# Task details
Below are some records; copy each line in them that contains "WORD".

# Input data
════════════════════

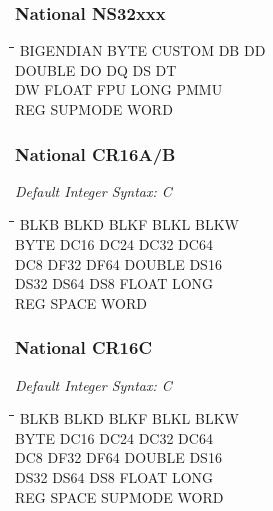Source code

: \subsubsection{National NS32xxx}
{\tt\begin{tabbing}
\hspace{3cm}\=\hspace{3cm}\=\hspace{3cm}\=\hspace{3cm}\=\kill
BIGENDIAN  \> BYTE        \> CUSTOM     \> DB           \> DD \\
DOUBLE     \> DO          \> DQ         \> DS           \> DT \\
DW         \> FLOAT       \> FPU        \> LONG         \> PMMU \\
REG        \> SUPMODE     \> WORD \\
\end{tabbing}}

\subsubsection{National CR16A/B}

{\em Default Integer Syntax: C}

{\tt\begin{tabbing}
\hspace{3cm}\=\hspace{3cm}\=\hspace{3cm}\=\hspace{3cm}\=\kill
BLKB       \> BLKD        \> BLKF       \> BLKL         \> BLKW \\
BYTE       \> DC16        \> DC24       \> DC32         \> DC64 \\
DC8        \> DF32        \> DF64       \> DOUBLE       \> DS16 \\
DS32       \> DS64        \> DS8        \> FLOAT        \> LONG \\
REG        \> SPACE       \> WORD \\
\end{tabbing}}

\subsubsection{National CR16C}

{\em Default Integer Syntax: C}

{\tt\begin{tabbing}
\hspace{3cm}\=\hspace{3cm}\=\hspace{3cm}\=\hspace{3cm}\=\kill
BLKB       \> BLKD        \> BLKF       \> BLKL         \> BLKW \\
BYTE       \> DC16        \> DC24       \> DC32         \> DC64 \\
DC8        \> DF32        \> DF64       \> DOUBLE       \> DS16 \\
DS32       \> DS64        \> DS8        \> FLOAT        \> LONG \\
REG        \> SPACE       \> SUPMODE    \> WORD \\
\end{tabbing}}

════════════════════

# Final answer
REG        \> SUPMODE     \> WORD \\
REG        \> SPACE       \> WORD \\
REG        \> SPACE       \> SUPMODE    \> WORD \\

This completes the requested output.